BALDASSARRI (Per il Terzo Polo:ApI-FLI). Può testimoniare personalmente che, nell'occasione oggetto dell'indagine, l'ex ministro Calderoli si impegnò per rispettare tutti i suoi impegni istituzionali, pur essendo intervenuto un fatto personale molto delicato. Dovrebbe essere oggetto di riflessione, semmai, il tempo e le risorse che il Senato sta dedicando ad accuse inconsistenti, invece di occuparsi dei problemi reali che attanagliano il Paese.

SARO (PdL). Il Senato non è chiamato a pronunciarsi sul merito dei fatti, che peraltro dimostrano come l'ex ministro Calderoli non abbia commesso scorrettezze o abusi, ma a valutare se ricorrano i requisiti per l'applicazione dell'esimente prevista per i reati ministeriali. Avendo utilizzato il volo di Stato per poter partecipare ai lavori parlamentari e ad una riunione alla Provincia di Cuneo, è evidente che egli abbia agito per perseguire un interesse pubblico rilevante. Per queste ragioni il Gruppo Il Popolo della Libertà voterà a favore della proposta della Giunta.

SCANU (PD). In dissenso dal Gruppo voterà a favore della proposta della Giunta per l'incoerenza e l'impudenza di chi pretende di perseguire penalmente il senatore Calderoli per la vicenda in oggetto, chiara nei suoi risvolti istituzionali e personali, ed ha tollerato l'uso disinvolto a fini personali dei voli di Stato da parte del precedente Presidente del Consiglio.

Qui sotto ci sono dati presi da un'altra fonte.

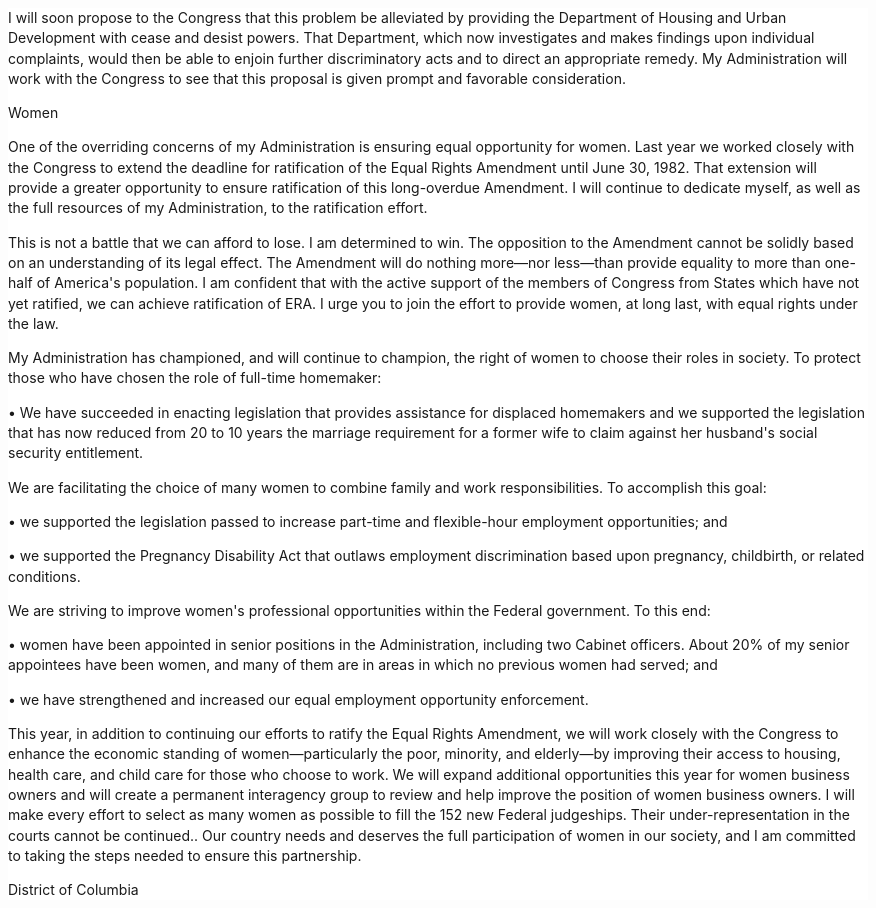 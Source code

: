 I will soon propose to the Congress that this problem be alleviated by providing the Department of Housing and Urban Development with cease and desist powers. That Department, which now investigates and makes findings upon individual complaints, would then be able to enjoin further discriminatory acts and to direct an appropriate remedy. My Administration will work with the Congress to see that this proposal is given prompt and favorable consideration.

Women

One of the overriding concerns of my Administration is ensuring equal opportunity for women. Last year we worked closely with the Congress to extend the deadline for ratification of the Equal Rights Amendment until June 30, 1982. That extension will provide a greater opportunity to ensure ratification of this long-overdue Amendment. I will continue to dedicate myself, as well as the full resources of my Administration, to the ratification effort.

This is not a battle that we can afford to lose. I am determined to win. The opposition to the Amendment cannot be solidly based on an understanding of its legal effect. The Amendment will do nothing more—nor less—than provide equality to more than one-half of America's population. I am confident that with the active support of the members of Congress from States which have not yet ratified, we can achieve ratification of ERA. I urge you to join the effort to provide women, at long last, with equal rights under the law.

My Administration has championed, and will continue to champion, the right of women to choose their roles in society. To protect those who have chosen the role of full-time homemaker:

• We have succeeded in enacting legislation that provides assistance for displaced homemakers and we supported the legislation that has now reduced from 20 to 10 years the marriage requirement for a former wife to claim against her husband's social security entitlement.

We are facilitating the choice of many women to combine family and work responsibilities. To accomplish this goal:

• we supported the legislation passed to increase part-time and flexible-hour employment opportunities; and

• we supported the Pregnancy Disability Act that outlaws employment discrimination based upon pregnancy, childbirth, or related conditions.

We are striving to improve women's professional opportunities within the Federal government. To this end:

• women have been appointed in senior positions in the Administration, including two Cabinet officers. About 20% of my senior appointees have been women, and many of them are in areas in which no previous women had served; and

• we have strengthened and increased our equal employment opportunity enforcement.

This year, in addition to continuing our efforts to ratify the Equal Rights Amendment, we will work closely with the Congress to enhance the economic standing of women—particularly the poor, minority, and elderly—by improving their access to housing, health care, and child care for those who choose to work. We will expand additional opportunities this year for women business owners and will create a permanent interagency group to review and help improve the position of women business owners. I will make every effort to select as many women as possible to fill the 152 new Federal judgeships. Their under-representation in the courts cannot be continued.. Our country needs and deserves the full participation of women in our society, and I am committed to taking the steps needed to ensure this partnership.

District of Columbia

PRESIDENTE. La votazione della proposta della Giunta avverrà nella seduta antimeridiana di domani e le urne resteranno aperte fino alle ore 20,30.

Dà annunzio degli atti di indirizzo e di sindacato ispettivo pervenuti alla Presidenza (v. Allegato B) e comunica l'ordine del giorno delle sedute del 29 febbraio.

La seduta termina alle ore 20,01.

Nel corso della seduta, la Presidenza ha salutato, a nome dell'Assemblea, rappresentanze di studenti ed una delegazione di agricoltori mantovani, presenti nelle tribune.